I saw the worst of Dad, and Tim saw the worst of Mom. I saw Dad scream and run, and Tim saw Mom cry and try to remove the painless oxygen mask that kept her alive.

The “formerly possessed” shysters on the radio last night have no clue what horror is. Nothing they said had anything to do with others. It was all about them. Try watching your parents lose all their courage and become weeping children rescued only by comas. I can’t imagine how traumatic it would’ve been if they were conscious at the moment of death.

Mom and Dad’s deaths changed how I view them. It’s clear that for my entire life, my perception of them was off. I keep wanting to tell them things—such as the absurd brown nosing I have to do to get my Website on search engines. It’d crack them up.

Or so I thought. Maybe they were just pretending to care about anything their children did.

In retrospect they devoted most of their energy to distracting themselves from thoughts of death. Each had his or her own strategy. Dad worked like an animal until we kept having to put him in intensive care, and Mom got vaguer, more cheerful, and more absorbed in ancestry.

Now, almost every conversation we had has been called into question. There were moments of reality, but they happened only when my parents dropped their guard. I did connect with them a handful of times. I’m sure of that.

On my periodic tours of their houses and my inspection of the possessions they left behind after eighty-five years, I find that I have no patience whatsoever for stories of demonic possession, alien abductions, secret government armies, and whatever other bugs people have up their tailpipes.

Those who displace will die as badly as my parents. No question.

I know why my parents died the way they did. Dad was tortured with death-worship. His earliest memory was being awoken in the middle of the night and taken to a farm where a pale green man was laid out on a kitchen table as women in black sat around him, howling.

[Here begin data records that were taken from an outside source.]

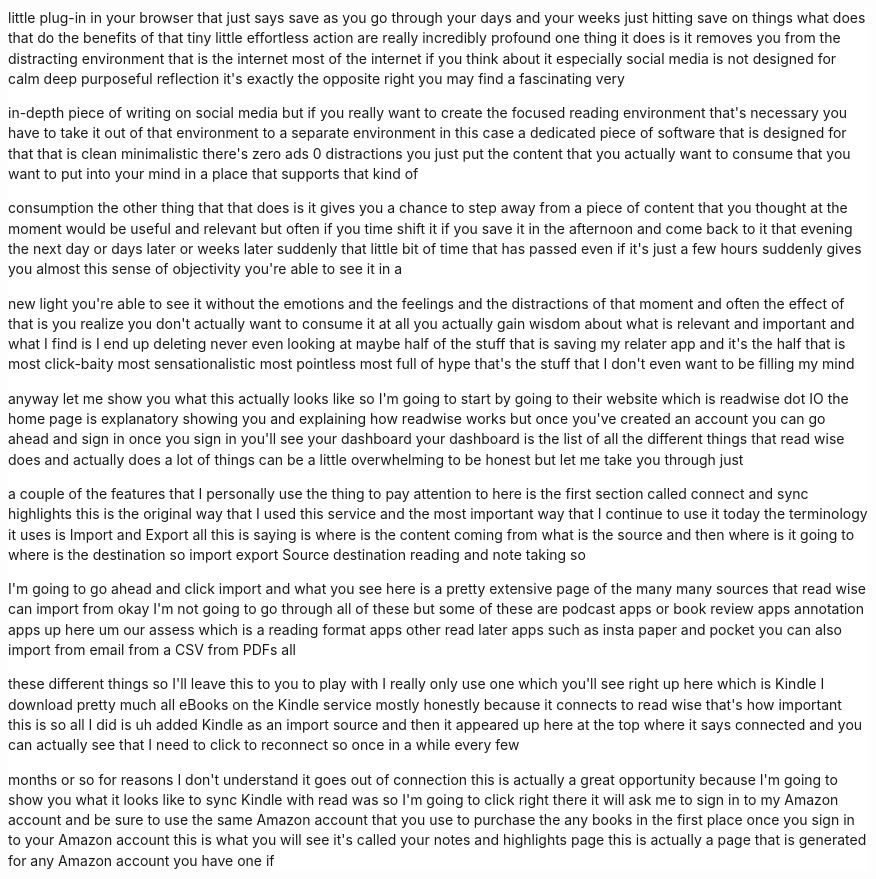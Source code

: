 little plug-in in your browser that just says save as you go through your days and your weeks just hitting save on things what does that do the benefits of that tiny little effortless action are really incredibly profound one thing it does is it removes you from the distracting environment that is the internet most of the internet if you think about it especially social media is not designed for calm deep purposeful reflection it's exactly the opposite right you may find a fascinating very 

in-depth piece of writing on social media but if you really want to create the focused reading environment that's necessary you have to take it out of that environment to a separate environment in this case a dedicated piece of software that is designed for that that is clean minimalistic there's zero ads 0 distractions you just put the content that you actually want to consume that you want to put into your mind in a place that supports that kind of 

consumption the other thing that that does is it gives you a chance to step away from a piece of content that you thought at the moment would be useful and relevant but often if you time shift it if you save it in the afternoon and come back to it that evening the next day or days later or weeks later suddenly that little bit of time that has passed even if it's just a few hours suddenly gives you almost this sense of objectivity you're able to see it in a 

new light you're able to see it without the emotions and the feelings and the distractions of that moment and often the effect of that is you realize you don't actually want to consume it at all you actually gain wisdom about what is relevant and important and what I find is I end up deleting never even looking at maybe half of the stuff that is saving my relater app and it's the half that is most click-baity most sensationalistic most pointless most full of hype that's the stuff that I don't even want to be filling my mind 

anyway let me show you what this actually looks like so I'm going to start by going to their website which is readwise dot IO the home page is explanatory showing you and explaining how readwise works but once you've created an account you can go ahead and sign in once you sign in you'll see your dashboard your dashboard is the list of all the different things that read wise does and actually does a lot of things can be a little overwhelming to be honest but let me take you through just 

a couple of the features that I personally use the thing to pay attention to here is the first section called connect and sync highlights this is the original way that I used this service and the most important way that I continue to use it today the terminology it uses is Import and Export all this is saying is where is the content coming from what is the source and then where is it going to where is the destination so import export Source destination reading and note taking so 

I'm going to go ahead and click import and what you see here is a pretty extensive page of the many many sources that read wise can import from okay I'm not going to go through all of these but some of these are podcast apps or book review apps annotation apps up here um our assess which is a reading format apps other read later apps such as insta paper and pocket you can also import from email from a CSV from PDFs all 

these different things so I'll leave this to you to play with I really only use one which you'll see right up here which is Kindle I download pretty much all eBooks on the Kindle service mostly honestly because it connects to read wise that's how important this is so all I did is uh added Kindle as an import source and then it appeared up here at the top where it says connected and you can actually see that I need to click to reconnect so once in a while every few 

months or so for reasons I don't understand it goes out of connection this is actually a great opportunity because I'm going to show you what it looks like to sync Kindle with read was so I'm going to click right there it will ask me to sign in to my Amazon account and be sure to use the same Amazon account that you use to purchase the any books in the first place once you sign in to your Amazon account this is what you will see it's called your notes and highlights page this is actually a page that is generated for any Amazon account you have one if 
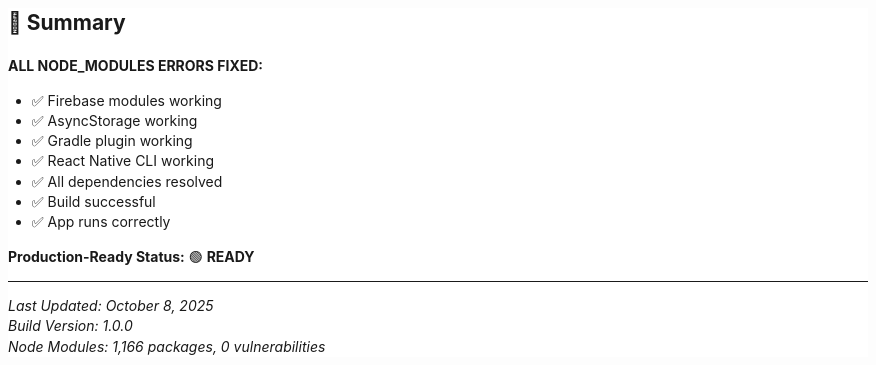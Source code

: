 
## 🎉 Summary

**ALL NODE_MODULES ERRORS FIXED:**
- ✅ Firebase modules working
- ✅ AsyncStorage working
- ✅ Gradle plugin working
- ✅ React Native CLI working
- ✅ All dependencies resolved
- ✅ Build successful
- ✅ App runs correctly

**Production-Ready Status:** 🟢 **READY**

---

*Last Updated: October 8, 2025*  
*Build Version: 1.0.0*  
*Node Modules: 1,166 packages, 0 vulnerabilities*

Dad’s father sang him this lullaby in German, which Dad understood.

Refrain:
O, you dear Augustin,
Augustin, Augustin,
O, you dear Augustin,
All is lost!

Money’s gone, girlfriend’s gone,
All is lost, Augustine,
O, you dear Augustin,
All is lost!

Refrain

Coat is gone, staff is gone,
Augustin lies in the dirt.
O, you dear Augustin,
All is lost!

Refrain

Even that rich town Vienna,
Is broke like Augustin;
Shed tears with thoughts akin,
All is lost!

Refrain

Every day was a feast,
Now we just have the plague!
Just a great corpse’s feast,
That is the rest.

Refrain

Augustin, Augustin,
Lay down in your grave!
O, you dear Augustin,
All is lost!

The song dates from the Vienna plague of 1678-1679. Augustin got drunk and fell asleep on the sidewalk one night, and the morning corpse-collectors put him in the cart among the genuine dead. Augustin awoke before he could be buried, scaring the heck out of the grave diggers. As a result the news spread among the Viennese that alcoholism prevented death, a notion my father internalized as a toddler.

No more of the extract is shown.